Snort won't start after upgrade to 21.02 on SG-3100
-
This post is deleted! -
This sounds like it fixes the PHP issue, but what about the Snort issue? These are two separate problems on the SG-3100. PHP is crashing, but also, on my SG-3100, Snort starts and then Snort core dumps when it starts looking at traffic.
I applied the diff above and restarted PHP and the GUI. I no longer see the PHP errors (in the few hours since I have applied it), but I still see Snort crashing:
"Jun 12 10:21:42 sg3100 kernel: pid 92832 (snort), jid 0, uid 0: exited on signal 10"
My SG-2220 (Intel-based) of course is working fine with Snort.
-
@rsm4 said in Snort won't start after upgrade to 21.02 on SG-3100:
This sounds like it fixes the PHP issue, but what about the Snort issue? These are two separate problems on the SG-3100. PHP is crashing, but also, on my SG-3100, Snort starts and then Snort core dumps when it starts looking at traffic.
I applied the diff above and restarted PHP and the GUI. I no longer see the PHP errors (in the few hours since I have applied it), but I still see Snort crashing:
"Jun 12 10:21:42 sg3100 kernel: pid 92832 (snort), jid 0, uid 0: exited on signal 10"

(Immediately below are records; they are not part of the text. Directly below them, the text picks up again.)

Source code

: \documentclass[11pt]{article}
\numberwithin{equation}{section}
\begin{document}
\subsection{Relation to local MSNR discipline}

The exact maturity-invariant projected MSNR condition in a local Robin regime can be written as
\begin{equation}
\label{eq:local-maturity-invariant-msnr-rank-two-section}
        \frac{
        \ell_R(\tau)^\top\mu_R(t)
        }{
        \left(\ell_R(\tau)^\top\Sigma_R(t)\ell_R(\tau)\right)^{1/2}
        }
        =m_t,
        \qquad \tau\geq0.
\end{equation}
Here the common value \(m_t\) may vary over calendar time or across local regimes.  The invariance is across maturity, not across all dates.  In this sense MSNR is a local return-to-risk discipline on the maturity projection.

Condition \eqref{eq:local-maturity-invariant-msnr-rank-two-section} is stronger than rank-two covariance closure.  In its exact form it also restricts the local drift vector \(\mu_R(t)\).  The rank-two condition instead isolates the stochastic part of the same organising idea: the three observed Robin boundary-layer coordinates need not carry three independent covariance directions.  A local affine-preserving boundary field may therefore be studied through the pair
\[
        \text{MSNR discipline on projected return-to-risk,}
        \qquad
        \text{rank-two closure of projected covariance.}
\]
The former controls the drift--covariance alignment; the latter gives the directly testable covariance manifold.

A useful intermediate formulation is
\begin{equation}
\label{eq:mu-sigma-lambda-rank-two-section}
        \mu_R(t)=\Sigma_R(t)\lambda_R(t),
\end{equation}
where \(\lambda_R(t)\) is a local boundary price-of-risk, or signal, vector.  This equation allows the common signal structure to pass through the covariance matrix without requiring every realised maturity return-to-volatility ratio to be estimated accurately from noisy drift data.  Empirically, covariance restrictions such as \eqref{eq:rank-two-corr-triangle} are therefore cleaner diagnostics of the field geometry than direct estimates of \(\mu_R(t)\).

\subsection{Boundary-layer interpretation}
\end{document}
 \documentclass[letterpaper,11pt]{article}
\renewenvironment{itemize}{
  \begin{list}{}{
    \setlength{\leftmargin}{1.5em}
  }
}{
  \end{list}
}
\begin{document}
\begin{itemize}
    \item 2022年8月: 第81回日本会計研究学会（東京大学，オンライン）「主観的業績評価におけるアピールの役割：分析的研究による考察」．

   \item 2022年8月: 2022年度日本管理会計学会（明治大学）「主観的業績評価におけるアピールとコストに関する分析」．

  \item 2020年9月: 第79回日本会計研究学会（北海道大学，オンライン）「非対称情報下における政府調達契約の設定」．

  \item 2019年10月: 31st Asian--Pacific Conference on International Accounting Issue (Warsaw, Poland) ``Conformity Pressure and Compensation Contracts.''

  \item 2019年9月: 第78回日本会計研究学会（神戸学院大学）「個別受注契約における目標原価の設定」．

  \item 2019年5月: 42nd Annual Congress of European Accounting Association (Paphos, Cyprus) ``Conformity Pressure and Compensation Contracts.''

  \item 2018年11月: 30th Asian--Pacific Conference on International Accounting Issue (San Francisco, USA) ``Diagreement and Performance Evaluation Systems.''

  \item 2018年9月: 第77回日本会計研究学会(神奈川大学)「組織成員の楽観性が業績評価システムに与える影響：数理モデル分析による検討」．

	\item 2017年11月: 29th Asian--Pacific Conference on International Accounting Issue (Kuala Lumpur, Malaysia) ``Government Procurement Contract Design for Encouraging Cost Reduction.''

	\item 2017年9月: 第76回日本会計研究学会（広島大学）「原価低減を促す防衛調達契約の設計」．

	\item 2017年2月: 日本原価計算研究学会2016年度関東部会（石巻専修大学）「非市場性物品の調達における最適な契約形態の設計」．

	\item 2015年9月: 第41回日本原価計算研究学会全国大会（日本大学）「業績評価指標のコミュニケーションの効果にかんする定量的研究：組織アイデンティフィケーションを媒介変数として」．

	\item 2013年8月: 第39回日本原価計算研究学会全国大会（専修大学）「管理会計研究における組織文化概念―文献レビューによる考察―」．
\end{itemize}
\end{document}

My SG-2220 (Intel-based) of course is working fine with Snort.
Snort on the SG-3100 is likely never going to be 100% fixed. The Signal 10 error is due to choices made by the compiler used for 32-bit ARM processors. The compiler is choosing to use a pair of memory load/store opcodes that do not perform automatic fixup of non-aligned memory access. This happens in the Snort binary due to the way certain data structures are packed in memory and then later accessed via pointers with casting. Intel and AMD processors (along with the 64-bit ARM models) perform the auto-fixup always, and thus the memory alignment hardware bus error (Signal 10 error) is avoided with that hardware.
That means the flaky Snort binary code works fine on all Intel and AMD hardware, and lots of other 64-bit stuff as well. There is thus zero incentive for the Snort team to spend the time and energy required to refactor the Snort binary code so that it works in the edge case with 32-bit ARM hardware. Ergo, I don't see the Signal 10 errors on SG-3100 boxes ever getting fixed.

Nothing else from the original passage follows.